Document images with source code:
==*==

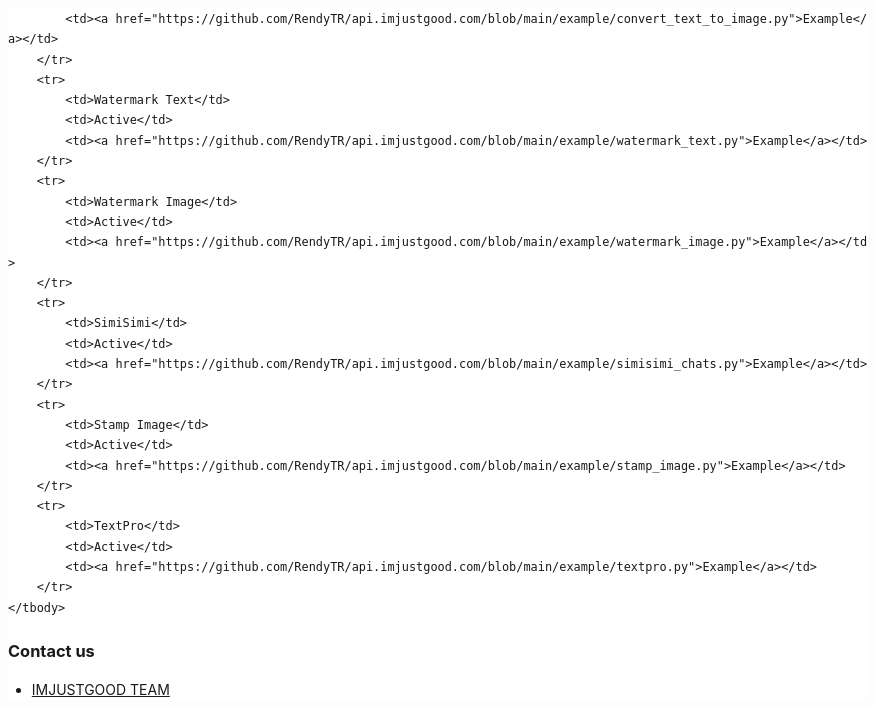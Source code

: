             <td><a href="https://github.com/RendyTR/api.imjustgood.com/blob/main/example/convert_text_to_image.py">Example</a></td>
        </tr>
        <tr>
            <td>Watermark Text</td>
            <td>Active</td>
            <td><a href="https://github.com/RendyTR/api.imjustgood.com/blob/main/example/watermark_text.py">Example</a></td>
        </tr>
        <tr>
            <td>Watermark Image</td>
            <td>Active</td>
            <td><a href="https://github.com/RendyTR/api.imjustgood.com/blob/main/example/watermark_image.py">Example</a></td>
        </tr>
        <tr>
            <td>SimiSimi</td>
            <td>Active</td>
            <td><a href="https://github.com/RendyTR/api.imjustgood.com/blob/main/example/simisimi_chats.py">Example</a></td>
        </tr>
        <tr>
            <td>Stamp Image</td>
            <td>Active</td>
            <td><a href="https://github.com/RendyTR/api.imjustgood.com/blob/main/example/stamp_image.py">Example</a></td>
        </tr>
        <tr>
            <td>TextPro</td>
            <td>Active</td>
            <td><a href="https://github.com/RendyTR/api.imjustgood.com/blob/main/example/textpro.py">Example</a></td>
        </tr>
    </tbody>
</table>

### Contact us
* <a href="https://imjustgood.com/team">IMJUSTGOOD TEAM</a>
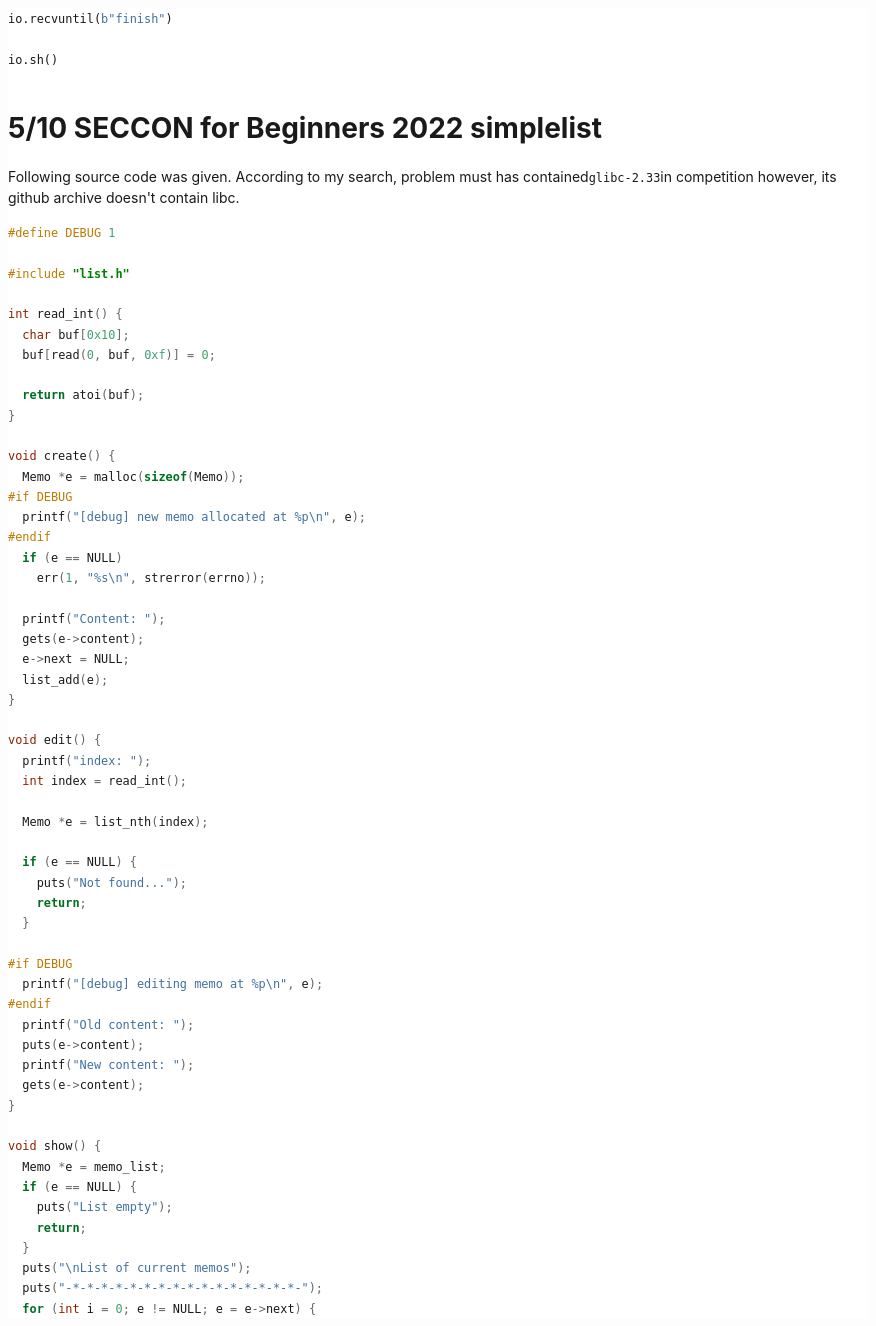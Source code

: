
 ```python
io.recvuntil(b"finish")

io.sh()
```
# 5/10 SECCON for Beginners 2022 simplelist
Following source code was given. According to my search, problem must has contained`glibc-2.33`in competition however, its github archive doesn't contain libc.
```c
#define DEBUG 1

#include "list.h"

int read_int() {
  char buf[0x10];
  buf[read(0, buf, 0xf)] = 0;

  return atoi(buf);
}

void create() {
  Memo *e = malloc(sizeof(Memo));
#if DEBUG
  printf("[debug] new memo allocated at %p\n", e);
#endif
  if (e == NULL)
    err(1, "%s\n", strerror(errno));

  printf("Content: ");
  gets(e->content);
  e->next = NULL;
  list_add(e);
}

void edit() {
  printf("index: ");
  int index = read_int();

  Memo *e = list_nth(index);

  if (e == NULL) {
    puts("Not found...");
    return;
  }

#if DEBUG
  printf("[debug] editing memo at %p\n", e);
#endif
  printf("Old content: ");
  puts(e->content);
  printf("New content: ");
  gets(e->content);
}

void show() {
  Memo *e = memo_list;
  if (e == NULL) {
    puts("List empty");
    return;
  }
  puts("\nList of current memos");
  puts("-*-*-*-*-*-*-*-*-*-*-*-*-*-*-*-*-");
  for (int i = 0; e != NULL; e = e->next) {
```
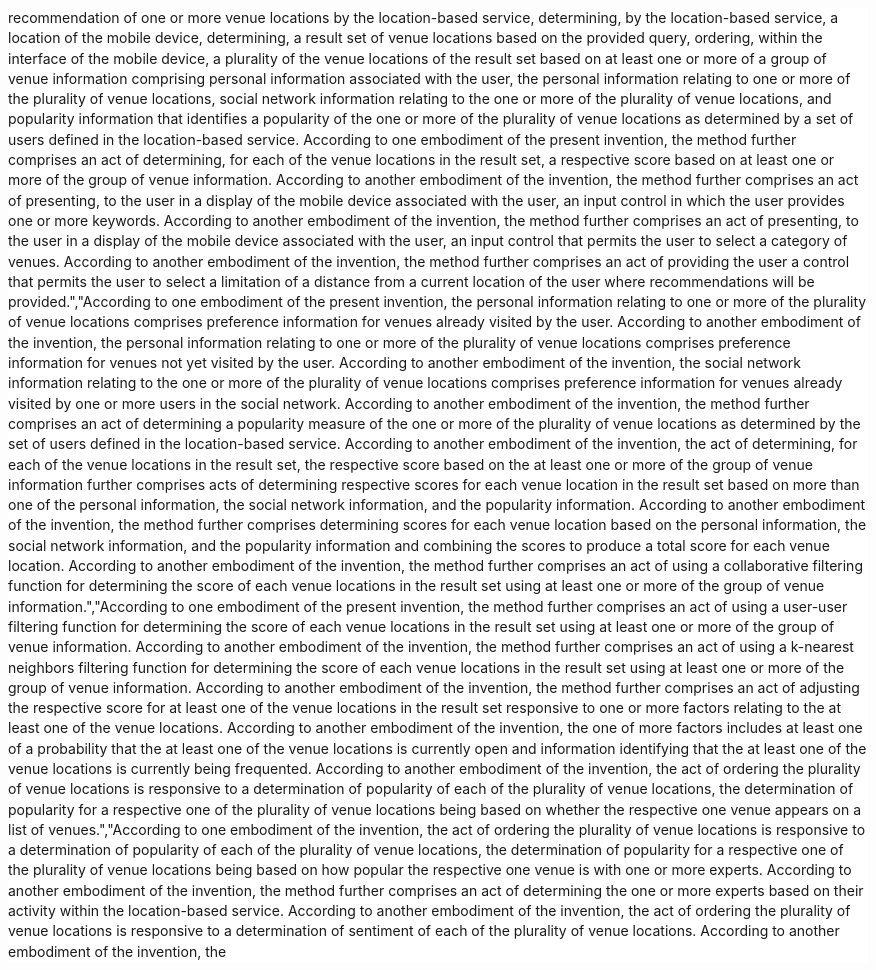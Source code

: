 recommendation of one or more venue locations by the location-based service, determining, by the location-based service, a location of the mobile device, determining, a result set of venue locations based on the provided query, ordering, within the interface of the mobile device, a plurality of the venue locations of the result set based on at least one or more of a group of venue information comprising personal information associated with the user, the personal information relating to one or more of the plurality of venue locations, social network information relating to the one or more of the plurality of venue locations, and popularity information that identifies a popularity of the one or more of the plurality of venue locations as determined by a set of users defined in the location-based service. According to one embodiment of the present invention, the method further comprises an act of determining, for each of the venue locations in the result set, a respective score based on at least one or more of the group of venue information. According to another embodiment of the invention, the method further comprises an act of presenting, to the user in a display of the mobile device associated with the user, an input control in which the user provides one or more keywords. According to another embodiment of the invention, the method further comprises an act of presenting, to the user in a display of the mobile device associated with the user, an input control that permits the user to select a category of venues. According to another embodiment of the invention, the method further comprises an act of providing the user a control that permits the user to select a limitation of a distance from a current location of the user where recommendations will be provided.","According to one embodiment of the present invention, the personal information relating to one or more of the plurality of venue locations comprises preference information for venues already visited by the user. According to another embodiment of the invention, the personal information relating to one or more of the plurality of venue locations comprises preference information for venues not yet visited by the user. According to another embodiment of the invention, the social network information relating to the one or more of the plurality of venue locations comprises preference information for venues already visited by one or more users in the social network. According to another embodiment of the invention, the method further comprises an act of determining a popularity measure of the one or more of the plurality of venue locations as determined by the set of users defined in the location-based service. According to another embodiment of the invention, the act of determining, for each of the venue locations in the result set, the respective score based on the at least one or more of the group of venue information further comprises acts of determining respective scores for each venue location in the result set based on more than one of the personal information, the social network information, and the popularity information. According to another embodiment of the invention, the method further comprises determining scores for each venue location based on the personal information, the social network information, and the popularity information and combining the scores to produce a total score for each venue location. According to another embodiment of the invention, the method further comprises an act of using a collaborative filtering function for determining the score of each venue locations in the result set using at least one or more of the group of venue information.","According to one embodiment of the present invention, the method further comprises an act of using a user-user filtering function for determining the score of each venue locations in the result set using at least one or more of the group of venue information. According to another embodiment of the invention, the method further comprises an act of using a k-nearest neighbors filtering function for determining the score of each venue locations in the result set using at least one or more of the group of venue information. According to another embodiment of the invention, the method further comprises an act of adjusting the respective score for at least one of the venue locations in the result set responsive to one or more factors relating to the at least one of the venue locations. According to another embodiment of the invention, the one of more factors includes at least one of a probability that the at least one of the venue locations is currently open and information identifying that the at least one of the venue locations is currently being frequented. According to another embodiment of the invention, the act of ordering the plurality of venue locations is responsive to a determination of popularity of each of the plurality of venue locations, the determination of popularity for a respective one of the plurality of venue locations being based on whether the respective one venue appears on a list of venues.","According to one embodiment of the invention, the act of ordering the plurality of venue locations is responsive to a determination of popularity of each of the plurality of venue locations, the determination of popularity for a respective one of the plurality of venue locations being based on how popular the respective one venue is with one or more experts. According to another embodiment of the invention, the method further comprises an act of determining the one or more experts based on their activity within the location-based service. According to another embodiment of the invention, the act of ordering the plurality of venue locations is responsive to a determination of sentiment of each of the plurality of venue locations. According to another embodiment of the invention, the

==*==

__PROBLEM__
In the records, locate each line holding the string "example" and copy it.

__EXERCISE RESPONSE__
:             <td><a href="https://github.com/RendyTR/api.imjustgood.com/blob/main/example/convert_text_to_image.py">Example</a></td>
            <td><a href="https://github.com/RendyTR/api.imjustgood.com/blob/main/example/watermark_text.py">Example</a></td>
            <td><a href="https://github.com/RendyTR/api.imjustgood.com/blob/main/example/watermark_image.py">Example</a></td>
            <td><a href="https://github.com/RendyTR/api.imjustgood.com/blob/main/example/simisimi_chats.py">Example</a></td>
            <td><a href="https://github.com/RendyTR/api.imjustgood.com/blob/main/example/stamp_image.py">Example</a></td>
            <td><a href="https://github.com/RendyTR/api.imjustgood.com/blob/main/example/textpro.py">Example</a></td>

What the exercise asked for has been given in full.